Page:Richepin - La Chanson des gueux, 1881.djvu/145

La bibliothèque libre.
Cette page a été validée par deux contributeurs.
108
la chanson des gueux


Tout à coup, abîmé dans ma pensée amère,
J’entendis un chant doux au dehors murmurer.
Ô douleur, comme nous qui souffrons, éphémère !
C’en fut assez, hélas ! pour cesser de pleurer.

Le cœur gros mais calmé, je dus quitter ma place
Pour aller entr’ouvrir les rideaux.

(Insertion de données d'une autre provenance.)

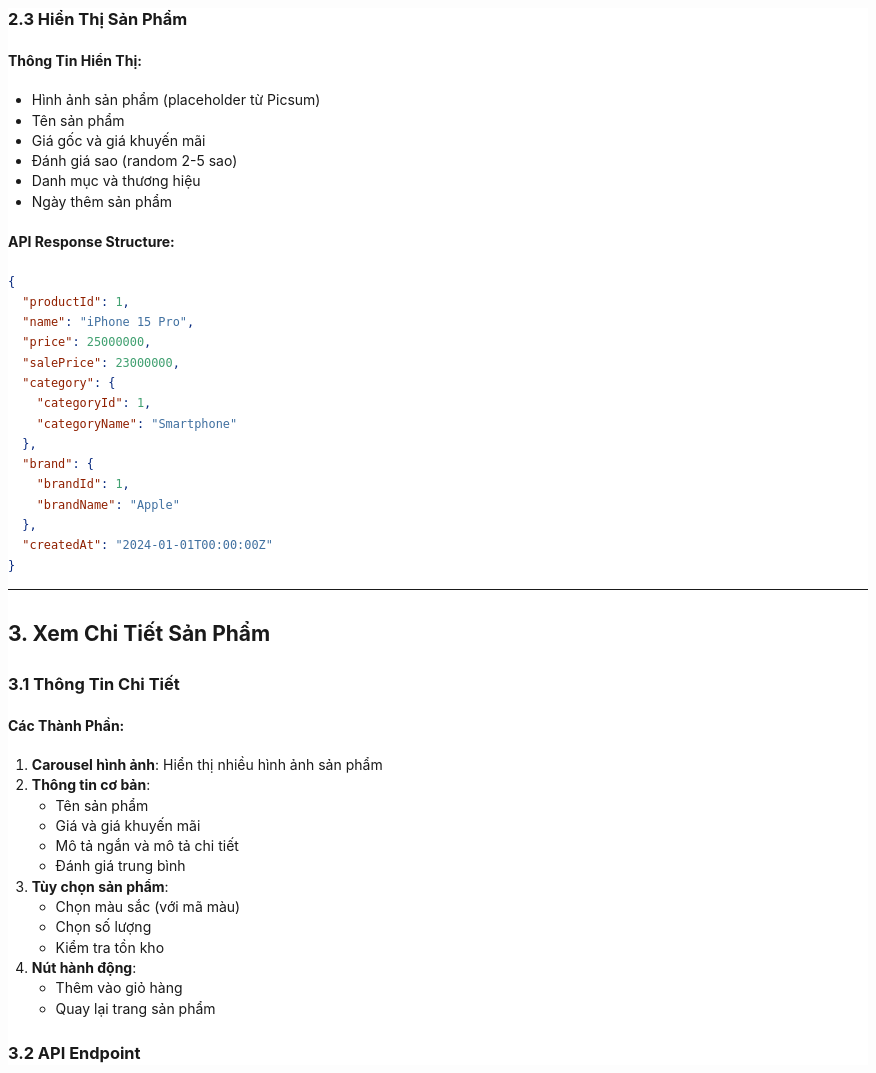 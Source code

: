 ### 2.3 Hiển Thị Sản Phẩm

#### Thông Tin Hiển Thị:
- Hình ảnh sản phẩm (placeholder từ Picsum)
- Tên sản phẩm
- Giá gốc và giá khuyến mãi
- Đánh giá sao (random 2-5 sao)
- Danh mục và thương hiệu
- Ngày thêm sản phẩm

#### API Response Structure:
```json
{
  "productId": 1,
  "name": "iPhone 15 Pro",
  "price": 25000000,
  "salePrice": 23000000,
  "category": {
    "categoryId": 1,
    "categoryName": "Smartphone"
  },
  "brand": {
    "brandId": 1,
    "brandName": "Apple"
  },
  "createdAt": "2024-01-01T00:00:00Z"
}
```

---

## 3. Xem Chi Tiết Sản Phẩm

### 3.1 Thông Tin Chi Tiết

#### Các Thành Phần:
1. **Carousel hình ảnh**: Hiển thị nhiều hình ảnh sản phẩm
2. **Thông tin cơ bản**:
   - Tên sản phẩm
   - Giá và giá khuyến mãi
   - Mô tả ngắn và mô tả chi tiết
   - Đánh giá trung bình
3. **Tùy chọn sản phẩm**:
   - Chọn màu sắc (với mã màu)
   - Chọn số lượng
   - Kiểm tra tồn kho
4. **Nút hành động**:
   - Thêm vào giỏ hàng
   - Quay lại trang sản phẩm

### 3.2 API Endpoint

Il neigeait.
Sous la porte enchère, humide et noire, en face,
Était un pauvre vieux que la bise assiégeait.

Ses doigts tout grelottants, raidis par la froidure
Qui flagellait ce corps de ses coups sans répit,
Tournaient d’un orgue faux la manivelle dure,
Et le son m’arrivait par la neige assoupi.

Je jetai dans la rue une aumône au vieil homme,
Qui s’en alla, mettant son orgue sur son dos.
Puis, sans savoir quel air il jouait, quelle somme
J’avais pu lui jeter, je fermai les rideaux.

Qu’il était loin de moi, ce pauvre air ! Ma maîtresse
Ne m’ayant fait souffrir que pour m’en aimer mieux,
J’avais tout oublié, l’air, le jour, ma détresse,
Orage passager dans l’azur de mes cieux.

Et voilà qu’aujourd’hui soudain je me rappelle,
En entendant cet air, que je l’avais en moi.
Tu reviens me trouver, ancienne ritournelle,
Et tout le passé mort ressuscite avec toi.